Português que é português vive o futebol de cachecol ao pescoço, mesmo com estas temperaturas tropicais. Procura tremoço por tudo quanto é loja gourmet e, se tiver sorte, encontra cerveja Sagres no supermercado. Vive assim, à distância, um momento de paixão nacional que parece só o futebol conseguir dar.

Já notaram como somos tão portugueses, sobretudo quando a selecção ganha? Quando a selecção joga bem, mas infelizmente perde, também temos algum entusiasmo a descrever o bem que passaram a bola e quão injusto foi o resultado. Mas quando a selecção joga menos bem – ou mal, mesmo – todos temos uma crítica, somos todos treinadores de alto gabarito e nem falar na nossa capacidade técnica. A selecção é crucificada, ao treinador pede-se-lhe a cabeça, enfim, uma desgraceira mediática que inunda a realidade durante umas fugazes semanas e depois – puf! – desaparece.

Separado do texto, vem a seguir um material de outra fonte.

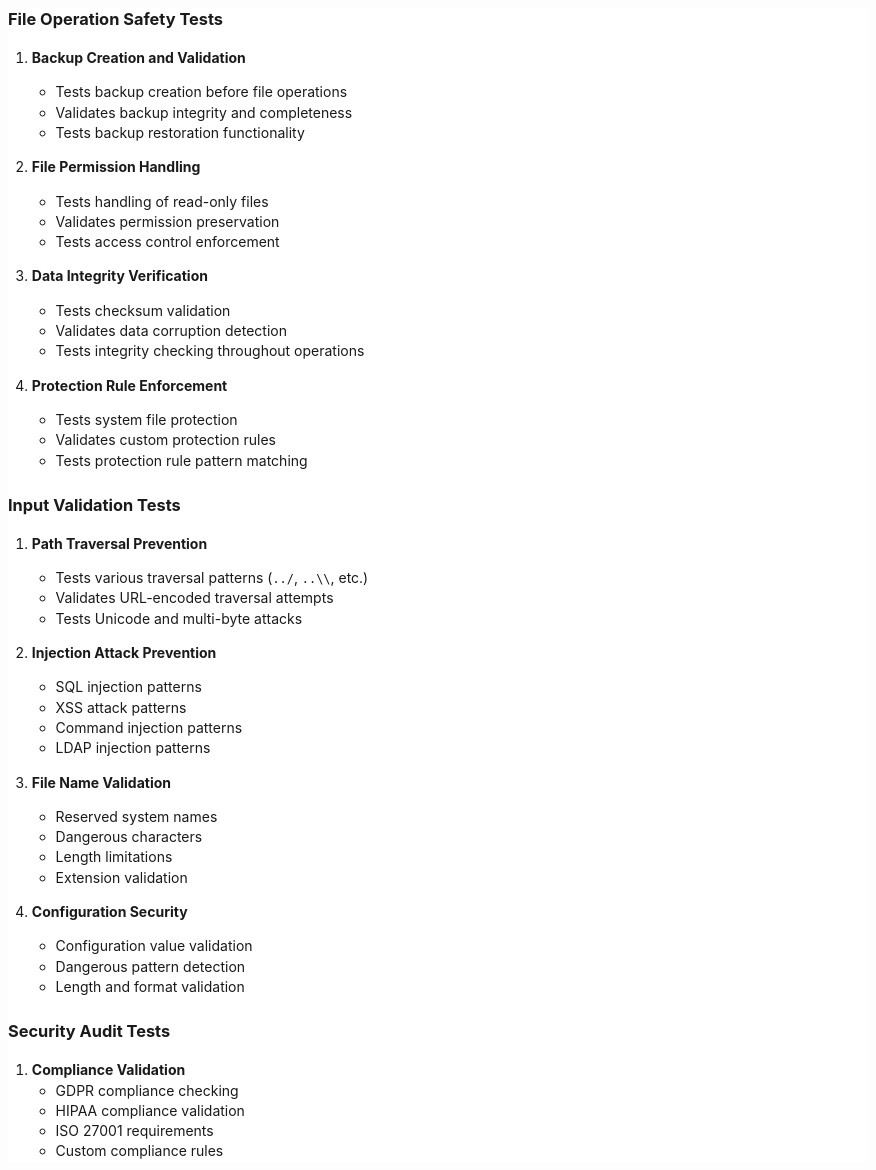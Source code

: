 ### File Operation Safety Tests

1. **Backup Creation and Validation**
   - Tests backup creation before file operations
   - Validates backup integrity and completeness
   - Tests backup restoration functionality

2. **File Permission Handling**
   - Tests handling of read-only files
   - Validates permission preservation
   - Tests access control enforcement

3. **Data Integrity Verification**
   - Tests checksum validation
   - Validates data corruption detection
   - Tests integrity checking throughout operations

4. **Protection Rule Enforcement**
   - Tests system file protection
   - Validates custom protection rules
   - Tests protection rule pattern matching

### Input Validation Tests

1. **Path Traversal Prevention**
   - Tests various traversal patterns (`../`, `..\\`, etc.)
   - Validates URL-encoded traversal attempts
   - Tests Unicode and multi-byte attacks

2. **Injection Attack Prevention**
   - SQL injection patterns
   - XSS attack patterns
   - Command injection patterns
   - LDAP injection patterns

3. **File Name Validation**
   - Reserved system names
   - Dangerous characters
   - Length limitations
   - Extension validation

4. **Configuration Security**
   - Configuration value validation
   - Dangerous pattern detection
   - Length and format validation

### Security Audit Tests

1. **Compliance Validation**
   - GDPR compliance checking
   - HIPAA compliance validation
   - ISO 27001 requirements
   - Custom compliance rules
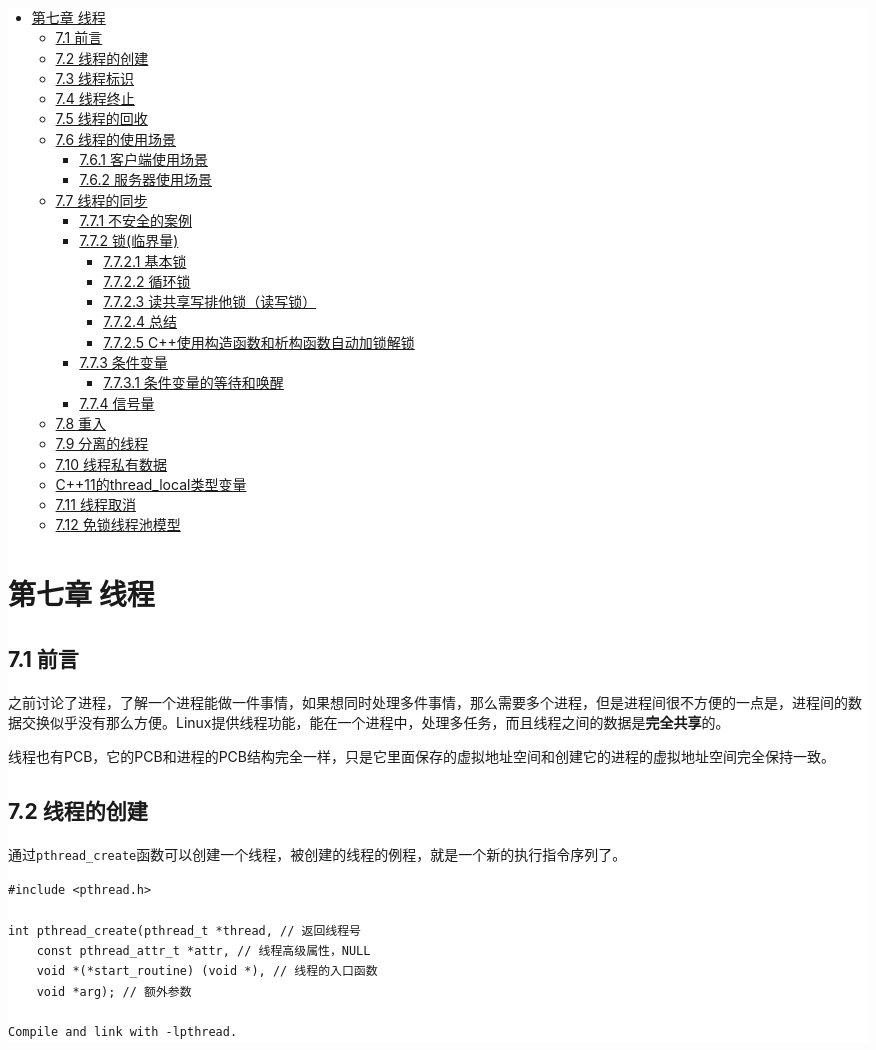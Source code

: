 


- [第七章 线程](#第七章-线程)
	- [7.1 前言](#71-前言)
	- [7.2 线程的创建](#72-线程的创建)
	- [7.3 线程标识](#73-线程标识)
	- [7.4 线程终止](#74-线程终止)
	- [7.5 线程的回收](#75-线程的回收)
	- [7.6 线程的使用场景](#76-线程的使用场景)
		- [7.6.1 客户端使用场景](#761-客户端使用场景)
		- [7.6.2 服务器使用场景](#762-服务器使用场景)
	- [7.7 线程的同步](#77-线程的同步)
		- [7.7.1 不安全的案例](#771-不安全的案例)
		- [7.7.2 锁(临界量)](#772-锁临界量)
			- [7.7.2.1 基本锁](#7721-基本锁)
			- [7.7.2.2 循环锁](#7722-循环锁)
			- [7.7.2.3 读共享写排他锁（读写锁）](#7723-读共享写排他锁读写锁)
			- [7.7.2.4 总结](#7724-总结)
			- [7.7.2.5 C++使用构造函数和析构函数自动加锁解锁](#7725-c使用构造函数和析构函数自动加锁解锁)
		- [7.7.3 条件变量](#773-条件变量)
			- [7.7.3.1 条件变量的等待和唤醒](#7731-条件变量的等待和唤醒)
		- [7.7.4 信号量](#774-信号量)
	- [7.8 重入](#78-重入)
	- [7.9 分离的线程](#79-分离的线程)
	- [7.10 线程私有数据](#710-线程私有数据)
	- [C++11的thread_local类型变量](#c11的thread_local类型变量)
	- [7.11 线程取消](#711-线程取消)
	- [7.12 免锁线程池模型](#712-免锁线程池模型)



# 第七章 线程
## 7.1 前言

之前讨论了进程，了解一个进程能做一件事情，如果想同时处理多件事情，那么需要多个进程，但是进程间很不方便的一点是，进程间的数据交换似乎没有那么方便。Linux提供线程功能，能在一个进程中，处理多任务，而且线程之间的数据是**完全共享**的。

线程也有PCB，它的PCB和进程的PCB结构完全一样，只是它里面保存的虚拟地址空间和创建它的进程的虚拟地址空间完全保持一致。

## 7.2 线程的创建
通过`pthread_create`函数可以创建一个线程，被创建的线程的例程，就是一个新的执行指令序列了。

```
#include <pthread.h>

int pthread_create(pthread_t *thread, // 返回线程号
	const pthread_attr_t *attr, // 线程高级属性，NULL
	void *(*start_routine) (void *), // 线程的入口函数
	void *arg); // 额外参数

Compile and link with -lpthread.

```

Honestamente, o tempo de antena dedicado ao futebol masculino, comparado com qualquer uma das várias modalidades (ou praticantes) em que o nosso país dá cartas, é completamente desproporcionado relativamente aos resultados que a selecção entrega. Contudo, o tom em que estas notícias são dadas são um excelente barómetro da mentalidade dominante.

Esta nossa parcialidade, apesar de praticamente inócua no futebol, não o é noutros campos. Esta nossa parcialidade, noutras circunstâncias, chama-se “inveja” e é o que nos faz olhar para o êxito alheio e sugerir que “teve sorte” (se for um homem) ou “subiu na horizontal” (se for uma mulher).

A inveja faz-nos obviar o mérito que tem quem tem uma ideia, trabalha para a pôr em prática, mobiliza-se a si e à sua equipa e que, ao partilhar os seus resultados com o mundo, “se está a gabar”.

Uma coisa que aprendi nestes meus anos latino-americanos, sobretudo nos anos passados na Argentina, é que os cidadãos têm um estado que faz muito pouco por eles. Mesmo assim, a vida continua e o que importa é continuar a lutar, a criar o seu próprio emprego, arriscar e avançar. Foi assim que nos anos após a crise de 2001 Buenos Aires se tornou uma cidade vibrante, cheia de museus, galerias, espectáculos de rua, revistas culturais, restaurantes e cafés.

E é esta a atitude que necessitamos para vencer esta crise – e de caminho, esta “eurocopa”: temos de lutar e trabalhar apesar do governo, da austeridade e das dificuldades. Na imagem futebolística, a selecção terá de lutar e trabalhar para vencer, apesar de todas as dificuldades.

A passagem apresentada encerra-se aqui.